Extracted records:
------------

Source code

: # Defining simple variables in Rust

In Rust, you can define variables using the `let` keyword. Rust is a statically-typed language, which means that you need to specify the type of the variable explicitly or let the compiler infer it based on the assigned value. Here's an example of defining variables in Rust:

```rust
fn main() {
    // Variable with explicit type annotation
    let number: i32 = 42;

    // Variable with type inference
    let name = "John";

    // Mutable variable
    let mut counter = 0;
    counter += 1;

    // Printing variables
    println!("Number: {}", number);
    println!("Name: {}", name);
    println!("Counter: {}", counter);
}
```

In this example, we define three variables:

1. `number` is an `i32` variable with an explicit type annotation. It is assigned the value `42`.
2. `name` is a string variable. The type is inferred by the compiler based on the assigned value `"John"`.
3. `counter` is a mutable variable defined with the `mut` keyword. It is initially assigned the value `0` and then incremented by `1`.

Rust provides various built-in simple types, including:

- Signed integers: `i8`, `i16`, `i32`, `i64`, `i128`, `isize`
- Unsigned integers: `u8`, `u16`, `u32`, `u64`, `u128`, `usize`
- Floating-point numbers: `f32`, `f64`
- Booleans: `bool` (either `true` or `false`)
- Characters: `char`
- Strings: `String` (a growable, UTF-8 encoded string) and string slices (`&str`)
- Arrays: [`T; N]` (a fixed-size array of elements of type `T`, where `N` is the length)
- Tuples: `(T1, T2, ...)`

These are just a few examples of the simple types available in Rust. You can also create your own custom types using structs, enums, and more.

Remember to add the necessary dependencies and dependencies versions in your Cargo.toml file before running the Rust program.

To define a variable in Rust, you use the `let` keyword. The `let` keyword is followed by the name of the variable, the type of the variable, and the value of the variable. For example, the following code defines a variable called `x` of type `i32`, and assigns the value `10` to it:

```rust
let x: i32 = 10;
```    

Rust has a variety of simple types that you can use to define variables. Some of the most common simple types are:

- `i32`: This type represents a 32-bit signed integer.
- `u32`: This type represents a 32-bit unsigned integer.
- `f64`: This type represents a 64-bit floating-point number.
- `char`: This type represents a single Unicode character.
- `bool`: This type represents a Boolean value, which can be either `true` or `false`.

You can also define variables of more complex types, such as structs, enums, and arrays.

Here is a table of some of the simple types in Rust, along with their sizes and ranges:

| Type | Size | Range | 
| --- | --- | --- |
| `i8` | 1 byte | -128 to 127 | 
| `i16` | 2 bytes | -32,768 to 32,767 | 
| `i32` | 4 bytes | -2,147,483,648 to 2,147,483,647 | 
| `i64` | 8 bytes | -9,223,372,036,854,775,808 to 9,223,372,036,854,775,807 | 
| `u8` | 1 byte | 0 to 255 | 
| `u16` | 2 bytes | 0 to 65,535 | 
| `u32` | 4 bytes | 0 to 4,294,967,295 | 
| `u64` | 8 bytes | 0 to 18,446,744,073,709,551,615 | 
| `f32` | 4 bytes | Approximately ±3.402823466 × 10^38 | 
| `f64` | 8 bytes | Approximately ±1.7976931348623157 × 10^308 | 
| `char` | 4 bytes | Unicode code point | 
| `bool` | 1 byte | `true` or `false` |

------------

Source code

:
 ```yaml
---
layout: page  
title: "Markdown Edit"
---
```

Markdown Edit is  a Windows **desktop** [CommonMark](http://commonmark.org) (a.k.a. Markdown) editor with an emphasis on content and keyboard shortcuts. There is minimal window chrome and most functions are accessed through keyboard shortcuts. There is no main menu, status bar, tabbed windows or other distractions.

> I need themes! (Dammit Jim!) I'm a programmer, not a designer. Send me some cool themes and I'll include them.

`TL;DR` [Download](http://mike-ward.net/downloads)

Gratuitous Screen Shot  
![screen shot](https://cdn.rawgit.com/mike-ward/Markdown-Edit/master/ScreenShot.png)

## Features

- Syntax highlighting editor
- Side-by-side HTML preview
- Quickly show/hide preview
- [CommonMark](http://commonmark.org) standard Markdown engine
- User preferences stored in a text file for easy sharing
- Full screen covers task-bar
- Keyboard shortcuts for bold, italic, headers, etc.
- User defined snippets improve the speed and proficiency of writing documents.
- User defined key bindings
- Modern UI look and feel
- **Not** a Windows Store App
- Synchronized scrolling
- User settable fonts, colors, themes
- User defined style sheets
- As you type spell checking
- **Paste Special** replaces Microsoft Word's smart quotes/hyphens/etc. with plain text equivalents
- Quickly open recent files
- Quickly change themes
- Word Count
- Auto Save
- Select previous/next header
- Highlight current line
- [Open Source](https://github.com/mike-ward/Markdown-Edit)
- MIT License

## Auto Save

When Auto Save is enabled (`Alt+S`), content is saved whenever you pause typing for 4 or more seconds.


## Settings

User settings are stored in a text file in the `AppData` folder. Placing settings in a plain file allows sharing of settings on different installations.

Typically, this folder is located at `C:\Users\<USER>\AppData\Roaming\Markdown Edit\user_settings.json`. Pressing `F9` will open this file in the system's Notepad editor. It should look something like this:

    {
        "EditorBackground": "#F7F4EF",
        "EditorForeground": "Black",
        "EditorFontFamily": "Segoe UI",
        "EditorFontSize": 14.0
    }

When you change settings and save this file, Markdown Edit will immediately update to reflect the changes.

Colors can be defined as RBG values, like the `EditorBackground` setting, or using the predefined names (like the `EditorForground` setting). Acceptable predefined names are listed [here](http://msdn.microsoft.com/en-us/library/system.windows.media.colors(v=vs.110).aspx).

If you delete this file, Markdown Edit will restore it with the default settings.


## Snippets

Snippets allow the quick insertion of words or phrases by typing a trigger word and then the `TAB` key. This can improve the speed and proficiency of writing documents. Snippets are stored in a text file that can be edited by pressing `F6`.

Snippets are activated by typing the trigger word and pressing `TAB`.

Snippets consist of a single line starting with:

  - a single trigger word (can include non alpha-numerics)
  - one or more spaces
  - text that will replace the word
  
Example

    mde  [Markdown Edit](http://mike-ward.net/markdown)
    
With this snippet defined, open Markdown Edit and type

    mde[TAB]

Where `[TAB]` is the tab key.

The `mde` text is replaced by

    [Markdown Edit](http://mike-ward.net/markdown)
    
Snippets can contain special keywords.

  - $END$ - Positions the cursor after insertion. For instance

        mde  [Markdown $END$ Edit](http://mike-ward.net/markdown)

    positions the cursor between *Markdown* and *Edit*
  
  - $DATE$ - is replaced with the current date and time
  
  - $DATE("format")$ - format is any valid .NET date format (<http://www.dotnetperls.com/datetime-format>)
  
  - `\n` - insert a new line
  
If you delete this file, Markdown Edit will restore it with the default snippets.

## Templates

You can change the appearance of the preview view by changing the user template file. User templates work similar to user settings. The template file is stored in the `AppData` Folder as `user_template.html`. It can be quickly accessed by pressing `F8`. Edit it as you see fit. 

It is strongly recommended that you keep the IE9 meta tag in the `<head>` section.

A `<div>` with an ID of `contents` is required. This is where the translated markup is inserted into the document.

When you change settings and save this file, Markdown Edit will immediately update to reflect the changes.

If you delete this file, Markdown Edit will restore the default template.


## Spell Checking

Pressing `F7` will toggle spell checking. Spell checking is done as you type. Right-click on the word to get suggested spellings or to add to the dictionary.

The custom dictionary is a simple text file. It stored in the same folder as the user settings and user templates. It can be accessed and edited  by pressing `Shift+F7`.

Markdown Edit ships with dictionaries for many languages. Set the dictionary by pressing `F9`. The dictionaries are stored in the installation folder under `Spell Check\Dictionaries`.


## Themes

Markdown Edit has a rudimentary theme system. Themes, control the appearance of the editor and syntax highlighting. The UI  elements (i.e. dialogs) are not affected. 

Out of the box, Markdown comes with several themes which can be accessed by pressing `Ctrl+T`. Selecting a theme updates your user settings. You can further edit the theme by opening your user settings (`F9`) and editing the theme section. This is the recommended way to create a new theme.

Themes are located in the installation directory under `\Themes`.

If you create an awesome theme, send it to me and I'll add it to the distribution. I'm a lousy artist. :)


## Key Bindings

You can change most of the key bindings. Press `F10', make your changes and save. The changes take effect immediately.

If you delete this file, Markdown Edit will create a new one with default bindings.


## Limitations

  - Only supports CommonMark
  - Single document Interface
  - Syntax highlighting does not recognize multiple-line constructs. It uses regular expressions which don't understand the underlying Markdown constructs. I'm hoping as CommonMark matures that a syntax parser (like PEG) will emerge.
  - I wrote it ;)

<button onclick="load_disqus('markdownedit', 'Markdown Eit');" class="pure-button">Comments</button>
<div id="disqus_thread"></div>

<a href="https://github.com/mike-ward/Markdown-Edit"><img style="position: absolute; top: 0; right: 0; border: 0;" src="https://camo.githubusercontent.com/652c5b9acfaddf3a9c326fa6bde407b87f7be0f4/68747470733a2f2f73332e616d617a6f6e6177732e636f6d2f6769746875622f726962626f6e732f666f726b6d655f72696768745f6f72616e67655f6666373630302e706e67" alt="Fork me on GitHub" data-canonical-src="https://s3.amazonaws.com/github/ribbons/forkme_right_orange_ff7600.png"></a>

------------

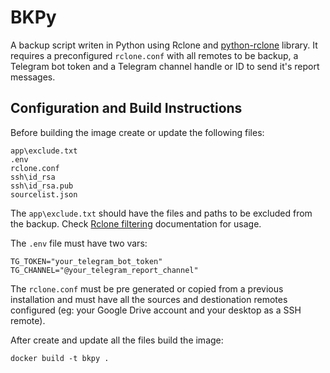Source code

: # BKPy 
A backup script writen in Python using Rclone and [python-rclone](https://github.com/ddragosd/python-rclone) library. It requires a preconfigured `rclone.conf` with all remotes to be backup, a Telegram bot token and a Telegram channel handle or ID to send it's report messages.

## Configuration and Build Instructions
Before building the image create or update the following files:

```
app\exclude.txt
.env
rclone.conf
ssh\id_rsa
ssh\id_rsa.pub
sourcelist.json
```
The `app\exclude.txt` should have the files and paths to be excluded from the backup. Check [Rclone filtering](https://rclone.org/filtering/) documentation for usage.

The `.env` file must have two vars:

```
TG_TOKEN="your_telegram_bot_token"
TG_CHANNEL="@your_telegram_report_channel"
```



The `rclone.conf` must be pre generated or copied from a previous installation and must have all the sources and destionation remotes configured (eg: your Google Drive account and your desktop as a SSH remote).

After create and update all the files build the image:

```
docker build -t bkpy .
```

------------

> EXERCISE REQUIREMENTS: Among the records above, count the lines that include the word "also" and state the number by itself.

> TASK ANSWER: 2